An Information-Theoretic Analysis of the Impact of Task Similarity on Meta-Learning

TL;DR

This paper introduces new information-theoretic bounds on the meta-generalization gap in meta-learning, explicitly accounting for task similarity, number of tasks, and data samples, using KL and JS divergences.

Contribution

It provides novel bounds that incorporate task relatedness and data quantity, advancing understanding of meta-learning generalization.

Findings

Bounds explicitly incorporate task similarity measures.

Task relatedness significantly impacts generalization gap.

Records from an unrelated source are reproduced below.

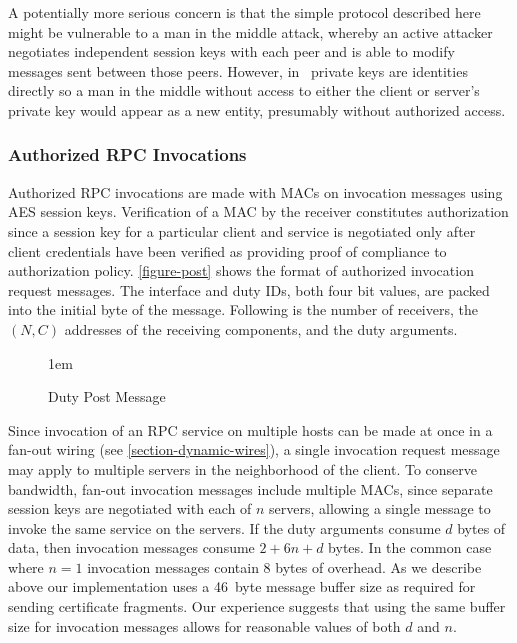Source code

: A potentially more serious concern is that the simple protocol described
here might be vulnerable to a man in the middle attack, whereby an
active attacker negotiates independent session keys with each peer and
is able to modify messages sent between those peers. However, in \RT\
private keys are identities directly so a man in the middle without
access to either the client or server's private key would appear as a
new entity, presumably without authorized access.


\subsubsection{Authorized RPC Invocations}

Authorized RPC invocations are made with MACs on invocation messages
using AES session keys. Verification of a MAC by the receiver
constitutes authorization since a session key for a particular client
and service is negotiated only after client credentials have been
verified as providing proof of compliance to authorization policy.
\autoref{figure-post} shows the format of authorized invocation request
messages. The interface and duty IDs, both four bit values, are packed
into the initial byte of the message. Following is the number of
receivers, the $(N, C)$ addresses of the receiving components, and the
duty arguments.

\begin{figure}[t]
  
  \centerline{\raise 1em\box\graph}
  \caption{Duty Post Message}
  \label{figure-post}
\end{figure}

Since invocation of an RPC service on multiple hosts can be made at once
in a fan-out wiring (see \autoref{section-dynamic-wires}), a single
invocation request message may apply to multiple servers in the
neighborhood of the client. To conserve bandwidth, fan-out invocation
messages include multiple MACs, since separate session keys are
negotiated with each of $n$ servers, allowing a single message to invoke
the same service on the servers. If the duty arguments consume $d$ bytes
of data, then invocation messages consume $2 + 6n + d$ bytes. In the
common case where $n = 1$ invocation messages contain $8$ bytes of
overhead. As we describe above our implementation uses a 46~byte message
buffer size as required for sending certificate fragments. Our
experience suggests that using the same buffer size for invocation
messages allows for reasonable values of both $d$ and $n$.

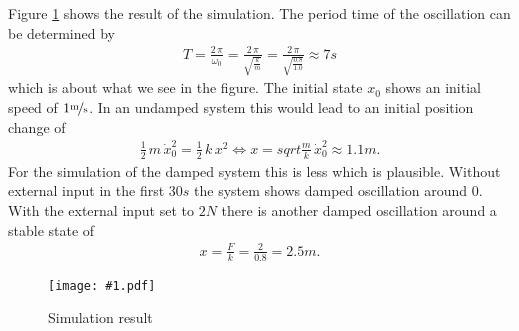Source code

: \documentclass[a4paper,12pt]{article}
\newcommand{\Fig}[3]{%
	\begin{figure}[htb]%
	\begin{center}%
	\texttt{[image: \#1.pdf]}%
	\end{center}%
	\caption{#3\label{fig:#1}}%
	\end{figure}%
	}
\newcommand{\FigRef}[1]{%
	Figure \ref{fig:#1}%
	}
\begin{document}
\FigRef{simulate} shows the result of the simulation. The period time of the
oscillation can be determined by
\begin{eqnarray}
T=\frac{2\,\pi}{\omega_0}=\frac{2\,\pi}{\sqrt{\frac{k}{m}}}=\frac{2\,\pi}{\sqrt{\frac{0.8}{1.0}}}\approx 7\unit{s}
\end{eqnarray}
which is about what we see in the figure. The initial state $x_0$ shows an
initial speed of $1\unitfrac{m}{s}$. In an undamped system this would lead
to an initial position change of
\begin{eqnarray}
\frac{1}{2}\,m\,\dot{x}_0^2=\frac{1}{2}\,k\,x^2\Leftrightarrow x=sqrt{\frac{m}{k}\,\dot{x}_0^2}\approx1.1\unit{m}.
\end{eqnarray}
For the simulation of the damped system this is less which is plausible.
Without external input in the first $30\unit{s}$ the system shows damped
oscillation around 0. With the external input set to $2\unit{N}$ there
is another damped oscillation around a stable state of
\begin{eqnarray}
x=\frac{F}{k}=\frac{2}{0.8}=2.5\unit{m}.
\end{eqnarray}

\Fig{simulate}{1.0}{Simulation result}


\end{document}

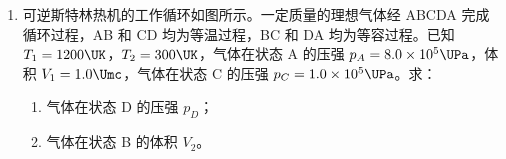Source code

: \documentclass[\gkver]{gaokaozhenti}
\begin{document}
\begin{enumerate}
{（4）根据电阻定律 $R_{x} = \rho\frac{l}{dh} = \frac{\rho}{dh}\cdot l$，故可得 $k = \frac{\rho}{dh}$，得 $\rho = kdh$

电阻率越小更容易导电，根据图像可知 $65^{\circ}$C 的水的电阻率更小，故可知温度高的水更容易导电。

（5）根据前面分析可知 $65^{\circ}$C 的水的电阻率为
$\rho = kdh = \frac{8\times10^{3}}{0.7}\times0.07\times0.03 \UOm = 24 \UOm$

故当选用内直径为 $d_{0} = 8.0 \times 10^{-3} \Um$ 的水管。若人体的安全电流为 $I_{0} = 1.0 \times 10^{-3} \UA$，接入电压 $U = 220 \UV$ 时，得
$\frac{U}{R} = I_{0}$，$R = \rho\frac{l_{m}}{\pi\left(\frac{d_{0}}{2}\right)^{2}}$

解得水管的长度至少应设计为 $l_{m} = 0.46 \Um$
}

\item
可逆斯特林热机的工作循环如图所示。一定质量的理想气体经 ABCDA 完成循环过程，AB 和 CD 均为等温过程，BC 和 DA 均为等容过程。已知 $T_{1} = 1200 \UK$，$T_{2} = 300 \UK$，气体在状态 A 的压强 $p_{A} = 8.0\times10^{5} \UPa$，体积 $V_{1} = 1.0 \Umc$，气体在状态 C 的压强 $p_{C} = 1.0\times10^{5} \UPa$。求：
\begin{enumerate}
	\item
	气体在状态 D 的压强 $p_{D}$；
	\item
	气体在状态 B 的体积 $V_{2}$。
\end{enumerate}


\end{enumerate}
\end{document}
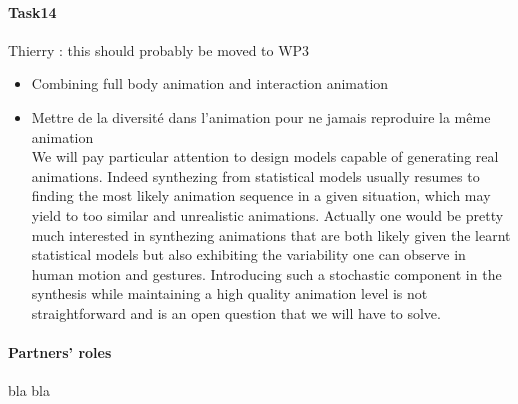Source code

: \paragraph{Task14} Thierry : this should probably be moved to WP3\\
\begin{itemize}
  \item Combining full 	body animation and interaction animation
  \item Mettre de la diversité dans l'animation pour ne jamais reproduire la même animation\\
  
We will pay particular attention to design models capable of generating real animations. Indeed synthezing from statistical models usually resumes to finding the most likely animation sequence in a given situation, which may yield to too similar and unrealistic animations. 
Actually one would be pretty much interested in synthezing animations that are both likely given the learnt statistical models but also exhibiting the variability one can observe in human motion and gestures. Introducing such a stochastic component in the synthesis while maintaining a high quality animation level is not 
straightforward and is an open question that we will have to solve.
\end{itemize}

\paragraph{Partners' roles}

bla bla

\endinput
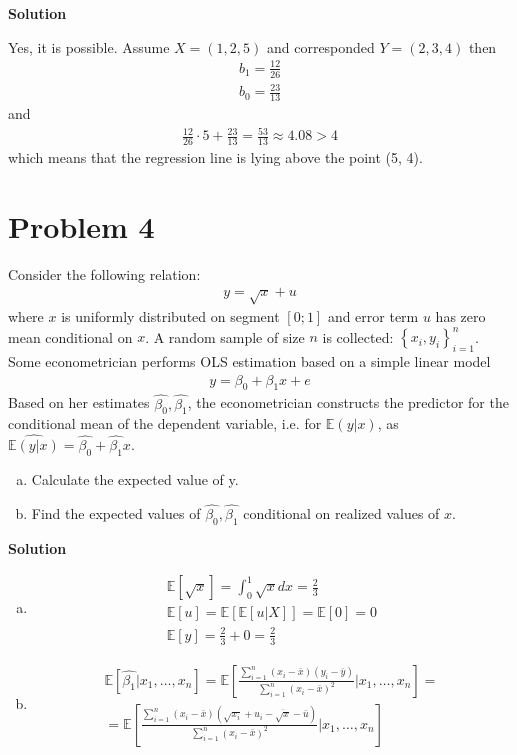 \documentclass[a4paper]{article}
\newcommand{\expect}{\mathbb{E}}
\begin{document}
 
 \textbf{Solution}
 
 
 Yes, it is possible. Assume $X = (1, 2, 5)$ and corresponded $Y = (2, 3, 4)$ then
 \begin{align*}
 b_1 = \frac{12}{26}\\
 b_0 = \frac{23}{13}
 \end{align*}
 and
 \begin{align*}
 \frac{12}{26} \cdot 5 + \frac{23}{13} = \frac{53}{13} \approx 4.08 > 4
 \end{align*}
 which means that the regression line is lying above the point (5, 4).
 
 
 \section*{Problem 4}
  Consider the following relation:
\begin{align*}
y = \sqrt{x} + u
\end{align*}
 where $x$ is uniformly distributed on segment $[0; 1]$ and error term $u$ has zero mean
 conditional on $x$. A random sample of size $n$ is collected: $\left\{x_i, y_i\right\}_{i=1}^n$. Some econometrician
 performs OLS estimation based on a simple linear model 
 \begin{align*}
	y = \beta_0 + \beta_1x + e
\end{align*}
 Based on her estimates $\hat{\beta_0}, \hat{\beta_1}$, the econometrician constructs the predictor for the conditional mean of the dependent variable, i.e. for $\expect(y|x)$, as $\widehat{\expect(y|x)} = \hat{\beta_0} + \hat{\beta_1} x$.
 \begin{enumerate}[a.]
 \item Calculate the expected value of y.
 \item Find the expected values of $\hat{\beta_0}, \hat{\beta_1}$ conditional on realized values of $x$.
 \end{enumerate}


\textbf{Solution}
\begin{enumerate}[a.]
	\item 
	\begin{align*}
	\expect[\sqrt{x}] = \int_{0}^1 \sqrt{x}dx = \frac{2}{3}\\
	\expect[u] = \expect[\expect[u|X]] = \expect[0] = 0\\
	\expect[y] = \frac{2}{3} + 0 = \frac{2}{3}
	\end{align*}
	\item
	\begin{align*}
	\expect[\hat{\beta_1}|x_1, \dots, x_n] = \expect \left[\frac{\sum_{i=1}^n (x_i - \bar{x})(y_i - \bar{y})}{\sum_{i=1}^n (x_i - \bar{x})^2}\bigg|x_1, \dots, x_n\right] =\\
	= \expect \left[\frac{\sum_{i=1}^n (x_i - \bar{x})(\sqrt{x_i} + u_i - \overline{\sqrt{x}} -  \bar{u})}{\sum_{i=1}^n (x_i - \bar{x})^2}\bigg|x_1, \dots, x_n\right]
	\end{align*}
	\end{enumerate}
\end{document}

Illustrated bounds with ridge regression example.

Abstract

Meta-learning aims at optimizing the hyperparameters of a model class or training algorithm from the observation of data from a number of related tasks. Following the setting of Baxter [1], the tasks are assumed to belong to the same task environment, which is defined by a distribution over the space of tasks and by per-task data distributions. The statistical properties of the task environment thus dictate the similarity of the tasks. The goal of the meta-learner is to ensure that the hyperparameters obtain a small loss when applied for training of a new task sampled from the task environment. The difference between the resulting average loss, known as meta-population loss, and the corresponding empirical loss measured on the available data from related tasks, known as meta-generalization gap, is a measure of the generalization capability of the meta-learner. In this paper, we present novel information-theoretic bounds on the average absolute value of the meta-generalization gap. Unlike prior work [2], our bounds explicitly capture the impact of task relatedness, the number of tasks, and the number of data samples per task on the meta-generalization gap. Task similarity is gauged via the Kullback-Leibler (KL) and Jensen-Shannon (JS) divergences. We illustrate the proposed bounds on the example of ridge regression with meta-learned bias.